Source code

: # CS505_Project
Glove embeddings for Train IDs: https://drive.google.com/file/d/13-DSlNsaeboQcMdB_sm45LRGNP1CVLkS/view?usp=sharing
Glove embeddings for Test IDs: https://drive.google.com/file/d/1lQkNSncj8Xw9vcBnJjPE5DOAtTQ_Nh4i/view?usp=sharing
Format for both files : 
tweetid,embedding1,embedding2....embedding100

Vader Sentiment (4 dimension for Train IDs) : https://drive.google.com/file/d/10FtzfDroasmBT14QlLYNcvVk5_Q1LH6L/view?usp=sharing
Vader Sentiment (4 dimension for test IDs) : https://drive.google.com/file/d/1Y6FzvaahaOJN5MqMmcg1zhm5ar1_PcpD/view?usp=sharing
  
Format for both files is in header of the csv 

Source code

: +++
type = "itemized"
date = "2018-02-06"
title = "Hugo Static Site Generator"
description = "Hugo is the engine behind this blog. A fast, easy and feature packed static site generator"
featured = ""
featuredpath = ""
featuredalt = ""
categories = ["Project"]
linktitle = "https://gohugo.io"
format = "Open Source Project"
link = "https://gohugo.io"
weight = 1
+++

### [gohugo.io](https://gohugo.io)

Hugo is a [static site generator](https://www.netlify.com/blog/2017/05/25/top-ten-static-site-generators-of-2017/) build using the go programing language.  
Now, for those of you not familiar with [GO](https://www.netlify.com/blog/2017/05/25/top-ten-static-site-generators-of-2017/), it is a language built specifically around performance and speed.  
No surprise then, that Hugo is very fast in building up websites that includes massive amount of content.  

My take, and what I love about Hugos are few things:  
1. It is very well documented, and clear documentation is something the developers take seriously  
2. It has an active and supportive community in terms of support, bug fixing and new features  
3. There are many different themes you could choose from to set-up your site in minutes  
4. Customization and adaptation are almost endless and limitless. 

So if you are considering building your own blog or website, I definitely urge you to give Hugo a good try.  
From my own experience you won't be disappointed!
--------------------
Problem to solve:
Within the material above, the line with "Vader Sentiment (4 dimension for Train" opens the range and the line with "So if you are" closes it; reproduce that range word for word.

Result of this exercise:
Vader Sentiment (4 dimension for Train IDs) : https://drive.google.com/file/d/10FtzfDroasmBT14QlLYNcvVk5_Q1LH6L/view?usp=sharing
Vader Sentiment (4 dimension for test IDs) : https://drive.google.com/file/d/1Y6FzvaahaOJN5MqMmcg1zhm5ar1_PcpD/view?usp=sharing
  
Format for both files is in header of the csv 

Source code

: +++
type = "itemized"
date = "2018-02-06"
title = "Hugo Static Site Generator"
description = "Hugo is the engine behind this blog. A fast, easy and feature packed static site generator"
featured = ""
featuredpath = ""
featuredalt = ""
categories = ["Project"]
linktitle = "https://gohugo.io"
format = "Open Source Project"
link = "https://gohugo.io"
weight = 1
+++

### [gohugo.io](https://gohugo.io)

Hugo is a [static site generator](https://www.netlify.com/blog/2017/05/25/top-ten-static-site-generators-of-2017/) build using the go programing language.  
Now, for those of you not familiar with [GO](https://www.netlify.com/blog/2017/05/25/top-ten-static-site-generators-of-2017/), it is a language built specifically around performance and speed.  
No surprise then, that Hugo is very fast in building up websites that includes massive amount of content.  

My take, and what I love about Hugos are few things:  
1. It is very well documented, and clear documentation is something the developers take seriously  
2. It has an active and supportive community in terms of support, bug fixing and new features  
3. There are many different themes you could choose from to set-up your site in minutes  
4. Customization and adaptation are almost endless and limitless. 

So if you are considering building your own blog or website, I definitely urge you to give Hugo a good try.  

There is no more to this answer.